‘This is all we have’
Dozens gather downtown in support of shelter
Gusty winds made tent setups difficult for roughly 100 people who attended a rally in support of the homeless Friday afternoon in a downtown Penticton park, although the organizer was quick to note some of the city’s most vulnerable will soon be at the mercy of the weather 24 hours a day.
“We’re doing this by choice. So many people don’t have a choice,” said Desiree
Franz, who works at the winter shelter that’s been set up in the old Victory Church at 452 Winnipeg St. and is scheduled to close March 31.
She organized the rally to protest city council’s decision Tuesday to deny BC Housing a new temporary use permit that would have allowed the 42-bed shelter to stay in operation through March 2022.
“What the city has chosen to do is shocking. There’s no reason for them to deny the extension. The funding is from BC Housing. An agency in town will be running it.
There is nothing the city had to do except say yes – and we are asking them to say yes,” Franz said.
There were 14 tents pitched in Gyro Park about an hour into the rally, and Franz said it was a “small representation” of the homeless camp that may spring up when the old Victory Church closes.
Speakers included some of the people currently at the shelter, including Tim, who didn’t provide his surname.
Tim said the shelter’s overdose prevention site is vitally important during the opioid crisis, which killed 17 people last year in Penticton.
“We need that support to save our lives,” said Tim, who suggested the overdoses will keep happening without the shelter, but in parks and other spaces around the city.
Shelters also provide an important sense of community and an access point for services, he added.
“This is all we have,” said Tim.
The Penticton RCMP detachment issued a statement Thursday warning attendees that officers would be enforcing provincial health orders at the rally, but the three Mounties who attended Friday just watched from afar.

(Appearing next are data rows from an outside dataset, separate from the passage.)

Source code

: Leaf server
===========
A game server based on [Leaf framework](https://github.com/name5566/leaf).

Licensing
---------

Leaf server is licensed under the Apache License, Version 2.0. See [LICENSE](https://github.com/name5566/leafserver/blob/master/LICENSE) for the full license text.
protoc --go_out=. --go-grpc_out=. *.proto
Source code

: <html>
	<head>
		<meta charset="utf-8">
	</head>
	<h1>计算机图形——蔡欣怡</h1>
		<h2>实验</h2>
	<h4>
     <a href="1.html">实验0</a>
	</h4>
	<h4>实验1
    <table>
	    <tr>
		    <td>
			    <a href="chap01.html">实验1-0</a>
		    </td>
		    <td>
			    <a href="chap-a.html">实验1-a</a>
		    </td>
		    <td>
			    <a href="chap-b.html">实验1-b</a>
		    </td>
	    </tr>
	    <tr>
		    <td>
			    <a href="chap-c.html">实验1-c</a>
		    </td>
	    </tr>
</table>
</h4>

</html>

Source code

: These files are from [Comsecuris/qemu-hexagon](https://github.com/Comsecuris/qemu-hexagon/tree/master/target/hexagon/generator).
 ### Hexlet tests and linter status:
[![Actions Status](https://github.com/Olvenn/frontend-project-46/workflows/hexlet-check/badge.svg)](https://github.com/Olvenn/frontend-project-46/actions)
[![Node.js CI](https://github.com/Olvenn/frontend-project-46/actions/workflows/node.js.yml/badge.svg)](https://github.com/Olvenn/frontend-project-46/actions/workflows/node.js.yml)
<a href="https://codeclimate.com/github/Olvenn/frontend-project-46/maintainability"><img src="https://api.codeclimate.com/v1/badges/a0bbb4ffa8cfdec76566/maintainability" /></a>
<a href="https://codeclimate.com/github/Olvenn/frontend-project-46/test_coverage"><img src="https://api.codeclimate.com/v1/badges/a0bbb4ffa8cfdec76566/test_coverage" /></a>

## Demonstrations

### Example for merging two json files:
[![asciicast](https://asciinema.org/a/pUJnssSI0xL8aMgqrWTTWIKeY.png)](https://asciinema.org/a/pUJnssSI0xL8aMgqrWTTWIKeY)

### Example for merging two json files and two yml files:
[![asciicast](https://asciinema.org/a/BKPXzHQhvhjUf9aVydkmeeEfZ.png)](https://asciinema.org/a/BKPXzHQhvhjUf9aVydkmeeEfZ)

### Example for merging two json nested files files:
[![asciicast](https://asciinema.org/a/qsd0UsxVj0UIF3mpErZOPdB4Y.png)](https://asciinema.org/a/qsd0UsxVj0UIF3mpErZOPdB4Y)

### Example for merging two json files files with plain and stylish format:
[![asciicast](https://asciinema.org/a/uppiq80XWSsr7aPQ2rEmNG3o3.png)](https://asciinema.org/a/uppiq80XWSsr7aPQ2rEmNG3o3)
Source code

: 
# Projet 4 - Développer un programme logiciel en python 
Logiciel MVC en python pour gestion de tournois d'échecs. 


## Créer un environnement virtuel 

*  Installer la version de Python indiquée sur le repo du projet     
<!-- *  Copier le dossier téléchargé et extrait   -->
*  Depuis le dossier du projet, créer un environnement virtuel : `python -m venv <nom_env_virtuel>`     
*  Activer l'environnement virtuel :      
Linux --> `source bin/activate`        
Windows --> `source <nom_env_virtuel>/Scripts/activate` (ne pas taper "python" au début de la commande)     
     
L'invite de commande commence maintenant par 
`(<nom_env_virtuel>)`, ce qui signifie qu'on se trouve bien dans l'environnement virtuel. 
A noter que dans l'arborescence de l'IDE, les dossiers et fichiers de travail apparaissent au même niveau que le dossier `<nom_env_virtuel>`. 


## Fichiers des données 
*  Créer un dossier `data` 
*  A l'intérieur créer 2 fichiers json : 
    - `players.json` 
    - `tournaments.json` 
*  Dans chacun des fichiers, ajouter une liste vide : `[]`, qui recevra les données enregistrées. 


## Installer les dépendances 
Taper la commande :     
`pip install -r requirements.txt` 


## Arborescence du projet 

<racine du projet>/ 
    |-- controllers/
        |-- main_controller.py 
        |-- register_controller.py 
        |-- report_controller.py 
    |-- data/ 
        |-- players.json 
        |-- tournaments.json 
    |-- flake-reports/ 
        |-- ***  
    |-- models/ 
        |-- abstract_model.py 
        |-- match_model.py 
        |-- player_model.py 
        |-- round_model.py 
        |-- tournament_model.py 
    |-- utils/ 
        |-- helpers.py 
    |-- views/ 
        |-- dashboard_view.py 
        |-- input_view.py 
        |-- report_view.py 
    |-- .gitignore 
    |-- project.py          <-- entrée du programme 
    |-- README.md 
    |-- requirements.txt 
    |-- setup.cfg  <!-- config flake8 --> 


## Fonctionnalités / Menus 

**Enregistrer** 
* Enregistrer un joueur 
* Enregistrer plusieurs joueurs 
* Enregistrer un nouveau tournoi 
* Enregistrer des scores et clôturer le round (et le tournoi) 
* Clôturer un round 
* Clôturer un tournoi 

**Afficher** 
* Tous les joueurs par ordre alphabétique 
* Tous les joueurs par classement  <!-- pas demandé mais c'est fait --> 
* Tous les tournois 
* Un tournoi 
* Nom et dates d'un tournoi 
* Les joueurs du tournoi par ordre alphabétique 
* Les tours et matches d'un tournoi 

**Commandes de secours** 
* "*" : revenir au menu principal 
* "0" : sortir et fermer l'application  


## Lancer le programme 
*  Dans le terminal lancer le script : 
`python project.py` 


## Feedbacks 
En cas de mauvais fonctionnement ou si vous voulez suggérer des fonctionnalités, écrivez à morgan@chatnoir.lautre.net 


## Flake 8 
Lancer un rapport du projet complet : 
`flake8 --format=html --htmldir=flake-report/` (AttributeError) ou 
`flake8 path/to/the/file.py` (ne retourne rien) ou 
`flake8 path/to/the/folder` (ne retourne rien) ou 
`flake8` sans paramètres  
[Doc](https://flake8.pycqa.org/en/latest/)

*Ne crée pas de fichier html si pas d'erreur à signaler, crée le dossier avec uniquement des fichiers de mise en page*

The former Victory Church was pressed into service Nov. 1 as a winter shelter due to COVID-19 space restrictions at the existing Compass House shelter.
Housing Minister David Eby suggested earlier this week he wanted to keep the shelter open permanently until new supportive housing units were built in Penticton, although that plan was apparently never presented to council.
Eby said BC Housing is now looking for a piece of land in Penticton owned by the province on which it could use a legislative hammer to override municipal bylaws and set up a camp. He also noted BC Housing has a stockpile of 1,000 tents and sleeping bags, some of which could be sent to Penticton if needed.
The unusual verbal spat between Penticton Mayor John Vassilaki and Housing Minister David Eby is part of democracy, Premier John Horgan says.
Horgan was asked Friday during a virtual press conference about the highly-publicized dispute between the two over the city’s refusal to extend by one year a temporary use permit for an emergency shelter operating out of a former Penticton church.
Dealing with issues like homelessness and substance use is a challenging process, Horgan suggested, and one that comes with a variety of viewpoints.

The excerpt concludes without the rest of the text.